Quel est le rapport avec les publicités en franglais ? Les linguistes affirment que la culture de la Silicone Valley – et les expressions anglaises – ont influencé à la fois le lieu de travail et la culture populaire en France.

Bien que la demande d’un startupper pour « un feedback » puisse sembler éloignée des mots anglais aléatoires injectés dans les publicités, les deux sont interconnectés car ils concernent la même population.

« Les publicités s’adressent à un public particulier », explique Micha Cziffra qui travaille comme traducteur professionnel, aidant ses clients à trouver les mots justes dans plusieurs domaines, notamment le marketing et la communication.

Il a ajouté que les Français considèrent l’anglais comme « moderne » et culturellement pertinent.
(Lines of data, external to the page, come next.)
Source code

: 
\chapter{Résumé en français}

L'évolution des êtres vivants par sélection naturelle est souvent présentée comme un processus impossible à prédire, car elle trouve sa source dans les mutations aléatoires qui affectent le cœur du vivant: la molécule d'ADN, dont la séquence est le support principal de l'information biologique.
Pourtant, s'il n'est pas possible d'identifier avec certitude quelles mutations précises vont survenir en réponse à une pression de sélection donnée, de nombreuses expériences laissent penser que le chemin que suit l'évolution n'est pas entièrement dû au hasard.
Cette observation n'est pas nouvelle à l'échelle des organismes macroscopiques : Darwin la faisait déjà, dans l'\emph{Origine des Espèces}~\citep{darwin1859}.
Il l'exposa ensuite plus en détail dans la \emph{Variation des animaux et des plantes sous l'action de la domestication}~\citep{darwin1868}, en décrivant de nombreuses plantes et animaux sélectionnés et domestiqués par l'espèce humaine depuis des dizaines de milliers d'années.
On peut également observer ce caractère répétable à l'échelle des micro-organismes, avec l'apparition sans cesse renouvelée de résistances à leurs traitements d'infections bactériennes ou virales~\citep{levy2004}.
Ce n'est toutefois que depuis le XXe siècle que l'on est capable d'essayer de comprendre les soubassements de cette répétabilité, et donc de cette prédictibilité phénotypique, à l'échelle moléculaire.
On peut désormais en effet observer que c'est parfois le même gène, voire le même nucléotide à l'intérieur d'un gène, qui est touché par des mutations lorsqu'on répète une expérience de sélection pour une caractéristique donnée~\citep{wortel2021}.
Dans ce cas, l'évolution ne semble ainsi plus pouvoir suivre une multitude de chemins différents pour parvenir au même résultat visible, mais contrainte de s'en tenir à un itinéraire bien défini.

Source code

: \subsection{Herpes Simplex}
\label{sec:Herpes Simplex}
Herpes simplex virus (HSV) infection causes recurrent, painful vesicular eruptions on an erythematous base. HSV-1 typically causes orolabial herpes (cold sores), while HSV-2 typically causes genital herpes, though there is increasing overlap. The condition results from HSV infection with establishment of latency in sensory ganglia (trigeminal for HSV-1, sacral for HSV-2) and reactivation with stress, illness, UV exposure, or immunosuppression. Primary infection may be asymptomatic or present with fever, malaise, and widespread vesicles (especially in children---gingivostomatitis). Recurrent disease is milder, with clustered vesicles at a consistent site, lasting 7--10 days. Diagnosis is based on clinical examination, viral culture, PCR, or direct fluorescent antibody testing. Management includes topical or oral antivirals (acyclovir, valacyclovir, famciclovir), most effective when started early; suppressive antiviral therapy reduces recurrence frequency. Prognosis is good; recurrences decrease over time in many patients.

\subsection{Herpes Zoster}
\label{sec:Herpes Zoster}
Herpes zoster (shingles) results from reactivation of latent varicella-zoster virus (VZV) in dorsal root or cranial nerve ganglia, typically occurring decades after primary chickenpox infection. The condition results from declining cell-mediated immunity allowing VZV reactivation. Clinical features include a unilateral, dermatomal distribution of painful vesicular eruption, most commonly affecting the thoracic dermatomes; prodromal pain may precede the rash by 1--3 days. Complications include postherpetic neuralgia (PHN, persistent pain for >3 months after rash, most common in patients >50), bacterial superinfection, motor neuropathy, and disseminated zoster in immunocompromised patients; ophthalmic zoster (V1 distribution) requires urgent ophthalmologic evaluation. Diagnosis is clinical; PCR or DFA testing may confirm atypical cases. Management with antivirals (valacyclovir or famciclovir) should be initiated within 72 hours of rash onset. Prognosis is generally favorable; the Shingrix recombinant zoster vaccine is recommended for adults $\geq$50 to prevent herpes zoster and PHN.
C’est aussi une question de public : si la cible est une personne jeune et cosmopolite, les annonceurs peuvent utiliser l’anglais pour exploiter cette identité.

« Cela donne un impact cool et branché », a déclaré M. Cziffra.

Il ajoute que l’utilisation de l’anglais « dépend toujours du client, certains ne veulent aucun mot en anglais, et d’autres – ceux qui acceptent la ‘dominance de l’usage’ de l’anglais – le voudront pour mettre un post sur Facebook ou Twitter. »

Il convient de noter qu’il existe certaines limites à l’utilisation de l’anglais pour le marketing en France – il doit toujours être accompagné d’une traduction en français, conformément à la loi Toubon.

Plus moderne, plus technologique

S’il est bien connu que l’Académie française, le principal conseil pour toutes les questions relatives à la langue française, a des scrupules à utiliser des mots anglais en français, certains professionnels de la communication et du marketing s’inquiètent également de l’impact de ces « in-groups » sur le reste de la société.

Frédéric Fougerat est le directeur de la communication d’Emeria, une société immobilière. Il est un fervent critique du « franglais », ayant écrit et parlé abondamment sur le sujet.

« Dans l’espace de travail, ce sont souvent les managers qui imposent l’anglais pour se donner l’air plus sérieux et plus orienté vers les affaires », a déclaré M. Fougerat.